Now, 30 years after Swift boats were mothballed, the Navy has decided they are just what's needed in Iraq and beyond.

Next year, the Navy will deploy a squadron of 220 sailors to patrol Iraq's Euphrates River on 39-foot versions of the boats. Starting with a dozen vessels which can carry 16 sailors each, their goal will be to stop shipments of weapons, bombs and fighters from Syria to Baghdad.

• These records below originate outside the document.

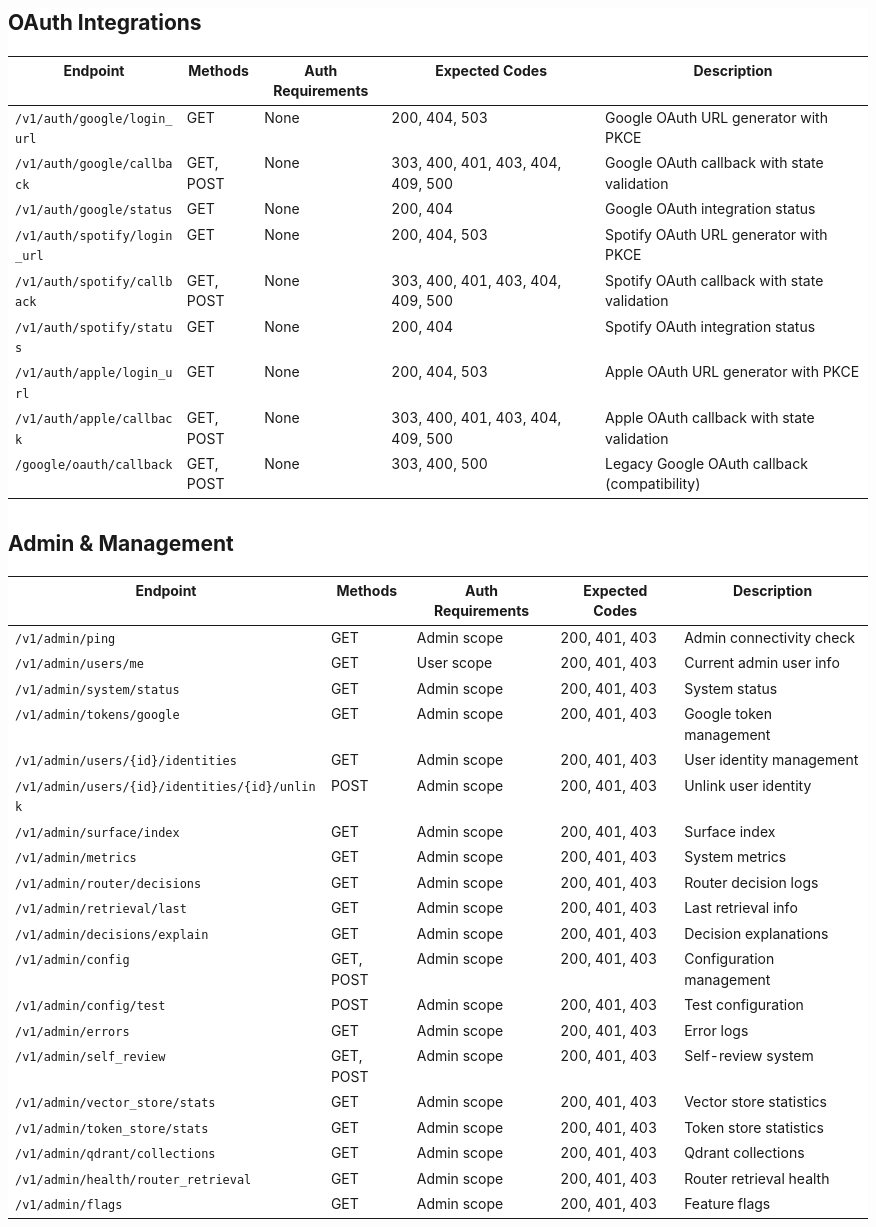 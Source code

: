 ## OAuth Integrations

| Endpoint | Methods | Auth Requirements | Expected Codes | Description |
|----------|---------|-------------------|----------------|-------------|
| `/v1/auth/google/login_url` | GET | None | 200, 404, 503 | Google OAuth URL generator with PKCE |
| `/v1/auth/google/callback` | GET, POST | None | 303, 400, 401, 403, 404, 409, 500 | Google OAuth callback with state validation |
| `/v1/auth/google/status` | GET | None | 200, 404 | Google OAuth integration status |
| `/v1/auth/spotify/login_url` | GET | None | 200, 404, 503 | Spotify OAuth URL generator with PKCE |
| `/v1/auth/spotify/callback` | GET, POST | None | 303, 400, 401, 403, 404, 409, 500 | Spotify OAuth callback with state validation |
| `/v1/auth/spotify/status` | GET | None | 200, 404 | Spotify OAuth integration status |
| `/v1/auth/apple/login_url` | GET | None | 200, 404, 503 | Apple OAuth URL generator with PKCE |
| `/v1/auth/apple/callback` | GET, POST | None | 303, 400, 401, 403, 404, 409, 500 | Apple OAuth callback with state validation |
| `/google/oauth/callback` | GET, POST | None | 303, 400, 500 | Legacy Google OAuth callback (compatibility) |

## Admin & Management

| Endpoint | Methods | Auth Requirements | Expected Codes | Description |
|----------|---------|-------------------|----------------|-------------|
| `/v1/admin/ping` | GET | Admin scope | 200, 401, 403 | Admin connectivity check |
| `/v1/admin/users/me` | GET | User scope | 200, 401, 403 | Current admin user info |
| `/v1/admin/system/status` | GET | Admin scope | 200, 401, 403 | System status |
| `/v1/admin/tokens/google` | GET | Admin scope | 200, 401, 403 | Google token management |
| `/v1/admin/users/{id}/identities` | GET | Admin scope | 200, 401, 403 | User identity management |
| `/v1/admin/users/{id}/identities/{id}/unlink` | POST | Admin scope | 200, 401, 403 | Unlink user identity |
| `/v1/admin/surface/index` | GET | Admin scope | 200, 401, 403 | Surface index |
| `/v1/admin/metrics` | GET | Admin scope | 200, 401, 403 | System metrics |
| `/v1/admin/router/decisions` | GET | Admin scope | 200, 401, 403 | Router decision logs |
| `/v1/admin/retrieval/last` | GET | Admin scope | 200, 401, 403 | Last retrieval info |
| `/v1/admin/decisions/explain` | GET | Admin scope | 200, 401, 403 | Decision explanations |
| `/v1/admin/config` | GET, POST | Admin scope | 200, 401, 403 | Configuration management |
| `/v1/admin/config/test` | POST | Admin scope | 200, 401, 403 | Test configuration |
| `/v1/admin/errors` | GET | Admin scope | 200, 401, 403 | Error logs |
| `/v1/admin/self_review` | GET, POST | Admin scope | 200, 401, 403 | Self-review system |
| `/v1/admin/vector_store/stats` | GET | Admin scope | 200, 401, 403 | Vector store statistics |
| `/v1/admin/token_store/stats` | GET | Admin scope | 200, 401, 403 | Token store statistics |
| `/v1/admin/qdrant/collections` | GET | Admin scope | 200, 401, 403 | Qdrant collections |
| `/v1/admin/health/router_retrieval` | GET | Admin scope | 200, 401, 403 | Router retrieval health |
| `/v1/admin/flags` | GET | Admin scope | 200, 401, 403 | Feature flags |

The deployment represents a departure from the Navy's emphasis on ships that dominate the "blue water" of the ocean and reflects a move to commit more resources to fighting insurgencies. After the Navy spent decades preparing for big wars by building aircraft carriers and nuclear submarines, its new Naval Expeditionary Combat Command is building small boats that specialize in fighting where the big ships cannot go — harbors, coastlines and rivers, or what sailors call the "green" and "brown" water.

Rear Adm. Donald Bullard, leader of the Expeditionary Combat Command, argues that existing U.S. military capabilities have gaps that terrorists and insurgents can exploit. The Navy's cruisers, destroyers and aircraft carriers dominate the open ocean, but are vulnerable in port. And the military for decades has not had a dedicated force for controlling coasts, rivers and delta areas...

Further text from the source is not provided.